That is how my old mare ended up a field ornament. I caved in from pressure from one of my liveries to let them out in the snow. They always go out in the all weather in the snow, but not their fields. I began to think I was being too precious as she pointed out that all these other horses were out in it, and so I gave in to the pressure. Never again! My mare broke her shoulder doing the splits in the field and permanently wrecked her biceps braccus tendon. She is lucky to even be alive.

The year before that, my sister lost her horse when he broke his leg hooning about the field in the mud and slipped. Four years before that I lost a horse when he broke his hock when he twisted awkwardly due to deep mud next to the field gate trying to escape the field bully. The same year my friend lost her newly backed 3 year old event prospect when he slipped in mud trying to stop in time and broke his neck on the gate post.

My horses do not go out in mud or on ice and snow, not because I don't want my fields trashing, but because it is a risk I am no longer prepared to take.


----------



## Cluck (15 August 2011)

Enfys said:



			Don't take my word on that, but I know plenty that there are plenty of 'jobsworths' who'd report that sort of thing. 

Horse keeping (and the way of thinking) in NA is vastly different in some ways isn't it? 

Click to expand...

Oh my yes it is  Horses are largely treated as livestock here, they are not a luxury and every redneck seems to keep one or two in their backyards  I have found that attitude SO incredibly difficult to deal with. Being a mouthy Brit who says it as it is has not helped me during my 10 years of livery!

Think of a little 5'3" woman having shouting matches with a 6'4" crazy hick farmer man  The incidents are just too numerous to mention but I was literally reduced to visiting my horses (on full livery) every day to make sure that they had clean water and hay, and to muck out their stables (properly).

On the other hand, land is cheap and as long as it is zoned agricultural, you can do what you like with it. Now I have some of my own it's bliss! The Midwest is one of the hay-making states so I never find it hard to find top quality grass hay here.

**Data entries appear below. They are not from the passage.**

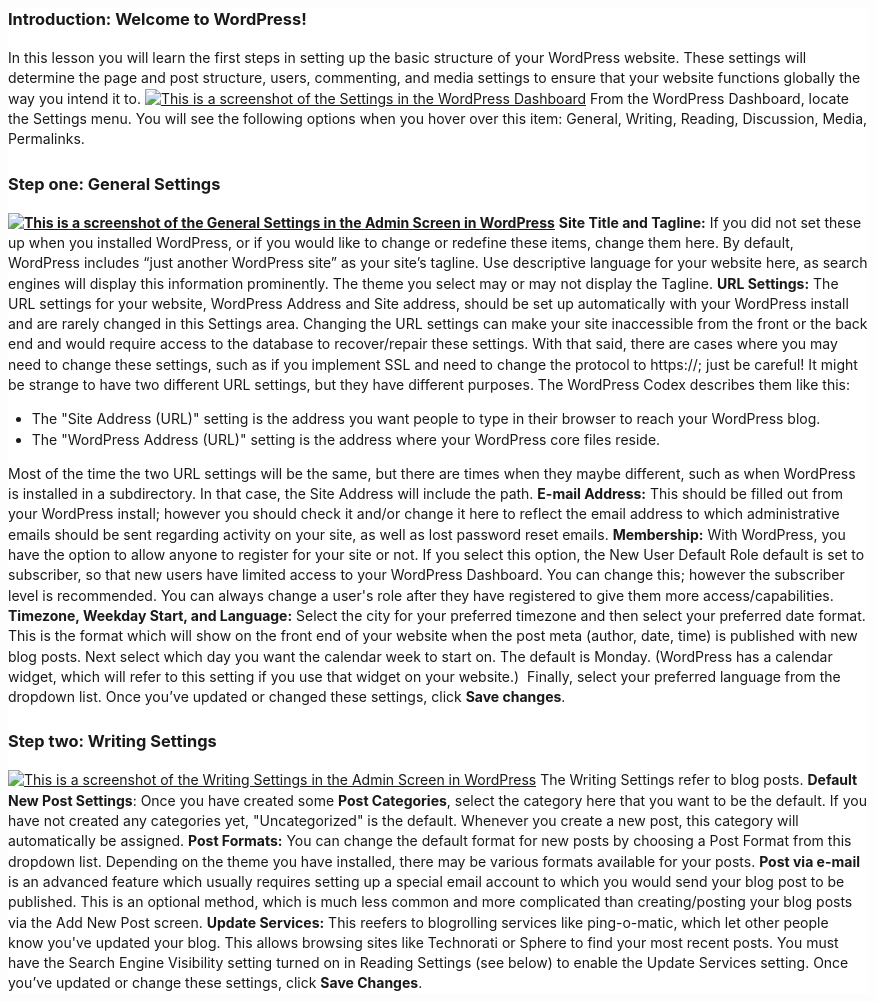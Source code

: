 ### Introduction: Welcome to WordPress!

In this lesson you will learn the first steps in setting up the basic structure of your WordPress website. These settings will determine the page and post structure, users, commenting, and media settings to ensure that your website functions globally the way you intend it to. 
[![This is a screenshot of the Settings in the WordPress Dashboard](/images/Settings.png)](/images/Settings.png) 
From the WordPress Dashboard, locate the Settings menu. You will see the following options when you hover over this item: General, Writing, Reading, Discussion, Media, Permalinks.

### Step one: General Settings

**[![This is a screenshot of the General Settings in the Admin Screen in WordPress](/images/General_Settings.png)](/images/General_Settings.png)** **Site Title and Tagline:** If you did not set these up when you installed WordPress, or if you would like to change or redefine these items, change them here. By default, WordPress includes “just another WordPress site” as your site’s tagline. Use descriptive language for your website here, as search engines will display this information prominently. The theme you select may or may not display the Tagline. **URL Settings:** The URL settings for your website, WordPress Address and Site address, should be set up automatically with your WordPress install and are rarely changed in this Settings area. Changing the URL settings can make your site inaccessible from the front or the back end and would require access to the database to recover/repair these settings. With that said, there are cases where you may need to change these settings, such as if you implement SSL and need to change the protocol to https://; just be careful! It might be strange to have two different URL settings, but they have different purposes. The WordPress Codex describes them like this:

* The "Site Address (URL)" setting is the address you want people to type in their browser to reach your WordPress blog.
* The "WordPress Address (URL)" setting is the address where your WordPress core files reside.

Most of the time the two URL settings will be the same, but there are times when they maybe different, such as when WordPress is installed in a subdirectory. In that case, the Site Address will include the path. **E-mail Address:** This should be filled out from your WordPress install; however you should check it and/or change it here to reflect the email address to which administrative emails should be sent regarding activity on your site, as well as lost password reset emails. **Membership:** With WordPress, you have the option to allow anyone to register for your site or not. If you select this option, the New User Default Role default is set to subscriber, so that new users have limited access to your WordPress Dashboard. You can change this; however the subscriber level is recommended. You can always change a user's role after they have registered to give them more access/capabilities. **Timezone, Weekday Start, and Language:** Select the city for your preferred timezone and then select your preferred date format. This is the format which will show on the front end of your website when the post meta (author, date, time) is published with new blog posts. Next select which day you want the calendar week to start on. The default is Monday. (WordPress has a calendar widget, which will refer to this setting if you use that widget on your website.)  Finally, select your preferred language from the dropdown list. Once you’ve updated or changed these settings, click **Save changes**.

### Step two: Writing Settings

[![This is a screenshot of the Writing Settings in the Admin Screen in WordPress](/images/Writing_Settings.png)](/images/Writing_Settings.png) The Writing Settings refer to blog posts. **Default New Post Settings**: Once you have created some **Post Categories**, select the category here that you want to be the default. If you have not created any categories yet, "Uncategorized" is the default. Whenever you create a new post, this category will automatically be assigned. **Post Formats:** You can change the default format for new posts by choosing a Post Format from this dropdown list. Depending on the theme you have installed, there may be various formats available for your posts. **Post via e-mail** is an advanced feature which usually requires setting up a special email account to which you would send your blog post to be published. This is an optional method, which is much less common and more complicated than creating/posting your blog posts via the Add New Post screen. **Update Services:** This reefers to blogrolling services like ping-o-matic, which let other people know you've updated your blog. This allows browsing sites like Technorati or Sphere to find your most recent posts. You must have the Search Engine Visibility setting turned on in Reading Settings (see below) to enable the Update Services setting. Once you’ve updated or change these settings, click **Save Changes**.
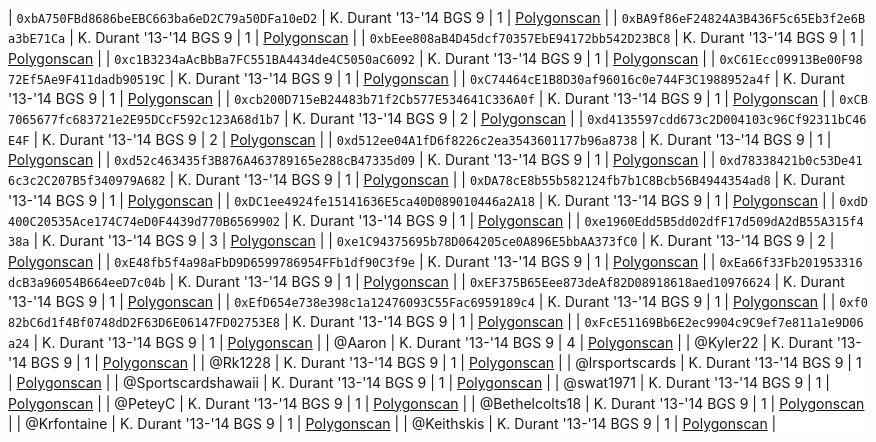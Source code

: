 | `0xbA750FBd8686beEBC663ba6eD2C79a50DFa10eD2` | K. Durant '13-'14 BGS 9 | 1 | [Polygonscan](https://polygonscan.com/tx/0x84902b90325b9326c0f40de1c2fb73ca37804a58939117166d649be15269db09) |
| `0xBA9f86eF24824A3B436F5c65Eb3f2e6Ba3bE71Ca` | K. Durant '13-'14 BGS 9 | 1 | [Polygonscan](https://polygonscan.com/tx/0x75912c8b79a80a431d3ee8b2cb7b862dd2f6c152513d458bb95fe178eeb6b679) |
| `0xbEee808aB4D45dcf70357EbE94172bb542D23BC8` | K. Durant '13-'14 BGS 9 | 1 | [Polygonscan](https://polygonscan.com/tx/0xde98b0dd18cbd004a9b714e3ecbada279c32ace01a0375fa04e31d7efaabe06f) |
| `0xc1B3234aAcBbBa7FC551BA4434de4C5050aC6092` | K. Durant '13-'14 BGS 9 | 1 | [Polygonscan](https://polygonscan.com/tx/0x3e1bff68f7ee0296a007520a75d26769301fa4811040cee907e330d43974bf09) |
| `0xC61Ecc09913Be00F9872Ef5Ae9F411dadb90519C` | K. Durant '13-'14 BGS 9 | 1 | [Polygonscan](https://polygonscan.com/tx/0x9e418fa689afad7c56684729c5eface94f29ded4e1f8e174dad3266e01da1082) |
| `0xC74464cE1B8D30af96016c0e744F3C1988952a4f` | K. Durant '13-'14 BGS 9 | 1 | [Polygonscan](https://polygonscan.com/tx/0x39013b4c7562cffa5c36e51206aea97f8aec87482fd17bffb95d6fa94ca1c84f) |
| `0xcb200D715eB24483b71f2Cb577E534641C336A0f` | K. Durant '13-'14 BGS 9 | 1 | [Polygonscan](https://polygonscan.com/tx/0x0b0c90db37af233996b878e691114a1b34996835d8830f5aa1edc321ab9c1f11) |
| `0xCB7065677fc683721e2E95DCcF592c123A68d1b7` | K. Durant '13-'14 BGS 9 | 2 | [Polygonscan](https://polygonscan.com/tx/0x4cae44f6b4513856ed65b84e9cae45701472b54fc2f07e7802701273345e02fb) |
| `0xd4135597cdd673c2D004103c96Cf92311bC46E4F` | K. Durant '13-'14 BGS 9 | 2 | [Polygonscan](https://polygonscan.com/tx/0x5fdf59b0ff741079d90b0e3b5fe3aa32e18480ae5f6a0de0015dc142d7b703bc) |
| `0xd512ee04A1fD6f8226c2ea3543601177b96a8738` | K. Durant '13-'14 BGS 9 | 1 | [Polygonscan](https://polygonscan.com/tx/0xd2ecd5dde37ee081c0ffd088923c9bf2946df86c55f6c48387aa2736ba33adb2) |
| `0xd52c463435f3B876A463789165e288cB47335d09` | K. Durant '13-'14 BGS 9 | 1 | [Polygonscan](https://polygonscan.com/tx/0xbb58d4950b13990b2fa1af41cc233ef4a168387b1d5e61a89da26c05bd75e7bd) |
| `0xd78338421b0c53De416c3c2C207B5f340979A682` | K. Durant '13-'14 BGS 9 | 1 | [Polygonscan](https://polygonscan.com/tx/0x01f07c64a52acc5a269f94bddff0c906bcb13344675bc7699c770f424bc32659) |
| `0xDA78cE8b55b582124fb7b1C8Bcb56B4944354ad8` | K. Durant '13-'14 BGS 9 | 1 | [Polygonscan](https://polygonscan.com/tx/0xa628cf0d7e2d3fb31c519f3011a0c23e7e60c81b3a24b59c670b693d6ff8775d) |
| `0xDC1ee4924fe15141636E5ca40D089010446a2A18` | K. Durant '13-'14 BGS 9 | 1 | [Polygonscan](https://polygonscan.com/tx/0x39f7e740b711adbe701f371eea1f04da590956d28199db4e8f7ebef436ccf04c) |
| `0xdD400C20535Ace174C74eD0F4439d770B6569902` | K. Durant '13-'14 BGS 9 | 1 | [Polygonscan](https://polygonscan.com/tx/0xb162bd53116043cb3ee6b07af2373546ac943e6f8a82423961d7a77d3084f8c5) |
| `0xe1960Edd5B5dd02dfF17d509dA2dB55A315f438a` | K. Durant '13-'14 BGS 9 | 3 | [Polygonscan](https://polygonscan.com/tx/0xcd2d7ff06d54731dfcf124626c2ca190742f3f7c90b9b69edbe05e533660454e) |
| `0xe1C94375695b78D064205ce0A896E5bbAA373fC0` | K. Durant '13-'14 BGS 9 | 2 | [Polygonscan](https://polygonscan.com/tx/0xb77079e01ed1b76e749c6c328ba57ee689f549301195462a156c8c725f924de6) |
| `0xE48fb5f4a98aFbD9D6599786954FFb1df90C3f9e` | K. Durant '13-'14 BGS 9 | 1 | [Polygonscan](https://polygonscan.com/tx/0x6d2ac59b00dbd1edb148c2a6322a12d3268c1e08d3ae8c9425552463c9e62eb0) |
| `0xEa66f33Fb201953316dcB3a96054B664eeD7c04b` | K. Durant '13-'14 BGS 9 | 1 | [Polygonscan](https://polygonscan.com/tx/0x542465ad7b2a7927462c43161d11dfbf9966c3a78e26c40274335ce02c52043c) |
| `0xEF375B65Eee873deAf82D08918618aed10976624` | K. Durant '13-'14 BGS 9 | 1 | [Polygonscan](https://polygonscan.com/tx/0xe2aafbaaab63c04067ce62c11dfdffea3d1773859a181237b472dbf97bc8b2df) |
| `0xEfD654e738e398c1a12476093C55Fac6959189c4` | K. Durant '13-'14 BGS 9 | 1 | [Polygonscan](https://polygonscan.com/tx/0xd0ff0d972401b998d658319e3d4e0f0a48be5c14e40f64e202c1b13d0b0caf7f) |
| `0xf082bC6d1f4Bf0748dD2F63D6E06147FD02753E8` | K. Durant '13-'14 BGS 9 | 1 | [Polygonscan](https://polygonscan.com/tx/0xd7908316ca0be2036d491ae1651e77ecfbf9967f719572244f4b9054b274113c) |
| `0xFcE51169Bb6E2ec9904c9C9ef7e811a1e9D06a24` | K. Durant '13-'14 BGS 9 | 1 | [Polygonscan](https://polygonscan.com/tx/0xb99c1b40093022fe30bc5b7077d9a792b2a05d48c273fe2a5f0671db1fdadedd) |
| @Aaron | K. Durant '13-'14 BGS 9 | 4 | [Polygonscan](https://polygonscan.com/tx/0xf4c200a3d822e28356cf3e8fa123e60676b00e251f0ca45de4029721114d6e5c) |
| @Kyler22 | K. Durant '13-'14 BGS 9 | 1 | [Polygonscan](https://polygonscan.com/tx/0x7493b89a8caa80a2ed73f9ebb47475c00f2e948890e03378f8e95147d06f628c) |
| @Rk1228 | K. Durant '13-'14 BGS 9 | 1 | [Polygonscan](https://polygonscan.com/tx/0xce231bb941c9feb1104b598393c7faa013f31504205f17a694fb92ca8cbad9d3) |
| @lrsportscards | K. Durant '13-'14 BGS 9 | 1 | [Polygonscan](https://polygonscan.com/tx/0x71dc53c33c70d1498a2ec04731affa715af43fe3054e9d99b056372cfa441456) |
| @Sportscardshawaii | K. Durant '13-'14 BGS 9 | 1 | [Polygonscan](https://polygonscan.com/tx/0xdf8fc498c72d02eb32e9307bc527142d118781556729eac21ea8fbba8eee51ef) |
| @swat1971 | K. Durant '13-'14 BGS 9 | 1 | [Polygonscan](https://polygonscan.com/tx/0x489ae94650b19b7416c9516020c5172e8c246807a5f01a465dc3983005031011) |
| @PeteyC | K. Durant '13-'14 BGS 9 | 1 | [Polygonscan](https://polygonscan.com/tx/0x7546882137aa36c1760d543a53b4070962a4fb723da771f2563ead05c6bdf2b8) |
| @Bethelcolts18 | K. Durant '13-'14 BGS 9 | 1 | [Polygonscan](https://polygonscan.com/tx/0x5f3f5a545d7ed1736c29555385bce5f1ea2307868076f84844aeb38f292f84e1) |
| @Krfontaine | K. Durant '13-'14 BGS 9 | 1 | [Polygonscan](https://polygonscan.com/tx/0x42f44978b10ad708ad3bf559278f9dfada89711b4361210a1210f67b9b254a2a) |
| @Keithskis | K. Durant '13-'14 BGS 9 | 1 | [Polygonscan](https://polygonscan.com/tx/0xe8b895518370f586d735aac3c47ce4bdd2c6de925a572f1828ceccdf2fbf49dc) |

The _'barefoot/natural horse keeping' _movement is really taking off and, apart from the fanatics, that has been a good thing for me and my horses. I have learned so much about keeping horses as horses and they are happier, healthier and sounder for it. 

It is interesting to compare horse issues. 99% of it is all the same though


----------



## Dancing Queen (15 August 2011)

Wagtail said:



			My horses do not go out in mud or on ice and snow, not because I don't want my fields trashing, but because it is a risk I am no longer prepared to take.
		
Click to expand...

My horses dont go out on ice or snow, im lucky that our field doesnt get muddy at all. im sorry to hear about all those accidents. x


----------



## Wagtail (15 August 2011)

If we get a dry spell during the winter, the horses go back out on the grass, but they seem very happy in the sand turnout as it is large enough for them to hoon about and they have haynets tied up all around it. I have to poo pick and rake up dropped haylage 3 times a day to keep it nice though so it's hard work!


----------



## HollyWoozle (15 August 2011)

For me personally the idea of stabling a horse 24/7 is horrific. I know some people don't have choices or that there are exceptions, but I do feel that it's cruel in most cases. 

Ours live out 24/7, all year round, on our own land (I appreciate that we're very fortunate). There are 2 large horses and 2 ponies on about 3 acres - sometimes it is extremely muddy, sometimes rutted and icy, sometimes a dust bowl, but we have never had any problems with injury due to the ground (touch wood!) or problems such as mud fever. A loan horse came to us with breathing issues from being stabled and of course it cleared up straight away when she was out all the time. Our vet also agrees that this is the best way for horses to live. 

We have stables which are left open all the time as optional shelter for the horses. This also means that they can get onto the concrete out of the mud or wet when they like and that we have the stables there in case of injury or a need to keep one in. Noah was recently on box rest for a month and we found it very upsetting to have to keep him in all that time. Our field often gets wrecked in the winter but every year it comes back with minimal management. When the grass is poor, we up the hay and hard feed if necessary. 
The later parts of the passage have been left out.